¿A qué aspira uno en la vida? ¿A vivir muchos años con salud suficiente? ¿A ser feliz? ¿A encontrar alguien con quien sentirse bien acompañado? ¿A resolver alguno de los problemas tremendos que tiene planteada la humanidad? ¿A escribir una novela, pintar un cuadro, esculpir una estatua, componer una sinfonía que se recuerde a lo largo de los siglos?

¿A qué aspirarán Francisco Camps, Mariano Rajoy, Esperanza Aguirre? ¿A salir del lío que entre todos han montado? No parece. No da la impresión de que hagan nada parecido a aquello por lo que se esfuerza la mayor parte de los ciudadanos de este país (los que tuvieron la mala suerte de nacer fuera del mundo de la opulencia suelen conformarse con no desaparecer de niños en la primera hambruna). Las aspiraciones de la clase política, de aquella clase política al menos que sale en las portadas día tras día (porque la otra, la de los concejales de un pueblo remoto sin veleidades urbanísticas, no cuenta) se nos antojan otras: poder, honores… ¿Enriquecimiento tal vez? El predecesor del presidente actual de la Generalitat valenciana lo dejó muy claro, y en público: él estaba en la política para forrarse.
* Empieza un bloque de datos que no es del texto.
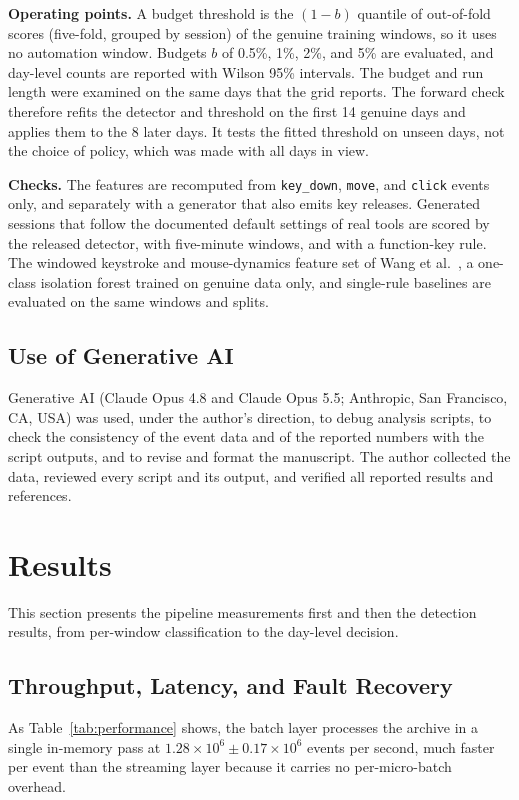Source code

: \documentclass[sensors,article,submit,pdftex,oneauthor]{Definitions/mdpi}
\begin{document}
\textbf{Operating points.} A budget threshold is the $(1-b)$ quantile of out-of-fold scores (five-fold, grouped by session) of the genuine training windows, so it uses no automation window. Budgets $b$ of 0.5\%, 1\%, 2\%, and 5\% are evaluated, and day-level counts are reported with Wilson 95\% intervals. The budget and run length were examined on the same days that the grid reports. The forward check therefore refits the detector and threshold on the first 14 genuine days and applies them to the 8 later days. It tests the fitted threshold on unseen days, not the choice of policy, which was made with all days in view.

\textbf{Checks.} The features are recomputed from \texttt{key\_down}, \texttt{move}, and \texttt{click} events only, and separately with a generator that also emits key releases. Generated sessions that follow the documented default settings of real tools are scored by the released detector, with five-minute windows, and with a function-key rule. The windowed keystroke and mouse-dynamics feature set of Wang et al.~\cite{wang2022siurua}, a one-class isolation forest trained on genuine data only, and single-rule baselines are evaluated on the same windows and splits.

\subsection{Use of Generative AI}
Generative AI (Claude Opus 4.8 and Claude Opus 5.5; Anthropic, San Francisco, CA, USA) was used, under the author's direction, to debug analysis scripts, to check the consistency of the event data and of the reported numbers with the script outputs, and to revise and format the manuscript. The author collected the data, reviewed every script and its output, and verified all reported results and references.

\section{Results}
\label{sec:results}

This section presents the pipeline measurements first and then the detection results, from per-window classification to the day-level decision.

\subsection{Throughput, Latency, and Fault Recovery}
\label{sec:throughput}
As Table~\ref{tab:performance} shows, the batch layer processes the archive in a single in-memory pass at $1.28 \times 10^{6} \pm 0.17 \times 10^{6}$ events per second, much faster per event than the streaming layer because it carries no per-micro-batch overhead.
\end{document}
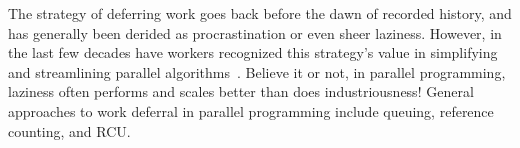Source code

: 

The strategy of deferring work goes back before the dawn of recorded
history, and has generally been derided as procrastination or
even sheer laziness.
However, in the last few decades have workers recognized this strategy's value
in simplifying and streamlining parallel algorithms~\cite{Kung80,HMassalinPhD}.
Believe it or not, in parallel programming, laziness often performs and
scales better than does industriousness!
General approaches to work deferral in parallel programming include
queuing, reference counting, and RCU.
Se entiende; se agradece tanta sinceridad. Pero como una cosa lleva a la otra, el deseo de riquezas necesita, para ser satisfecho en esos medios, no sólo de la maquinaria del poder sino de la voluntad de ejercerlo de una manera un tanto sesgada hacia el lado oscuro. Viene luego la cadena de daños colaterales: los amiguitos del alma que te quieren un huevo, la tentación que se hace carne. La fiscalía y los jueces, por fin.

Son tantas las veces en que ese guión se traslada a las noticias de actualidad que cabría pensar en que el verdadero objetivo de la política, una vez que hablamos de las alturas de ésta, pasa por la locura. Las crónicas acerca del registro de la casa señorial del anterior presidente de esta comunidad autónoma estremecen por la retahíla de detalles que se han dado, detalles sobre joyas, sobre muebles, sobre objetos del deseo que se muestran tan lujosos como cutres. Salvando todas las distancias, cuando el demonio se deja bigotes desprende el mismo tufo de vergüenza ajena en Madrid, en Valencia o en Palma.

Pero no nos engañemos: semejantes actas de vida, esas aspiraciones, no son ni necesarias, ni inevitables. La política, desde los tiempos vetustos de Aristóteles, es otra cosa. ¿Bastará un ejemplo, como el de un solo virtuoso en Gomorra, para salvarla? Martii Ahtisaari, premio Nobel de la paz y ex presidente de Finlandia, niega tener la tentación de presidir la nueva Europa. Sólo aspira a retirarse de forma airosa. Lo que sucede es que, para lograr semejante objetivo de raíces estoicas, es preciso haber vivido de forma acorde. Los protagonistas de la política española de hoy se darían con un canto en los dientes por salir airosos del trance. Pero ya es tarde. Tendrían que haber sabido antes, al ver al demonio luciendo mostachos, echarse a temblar.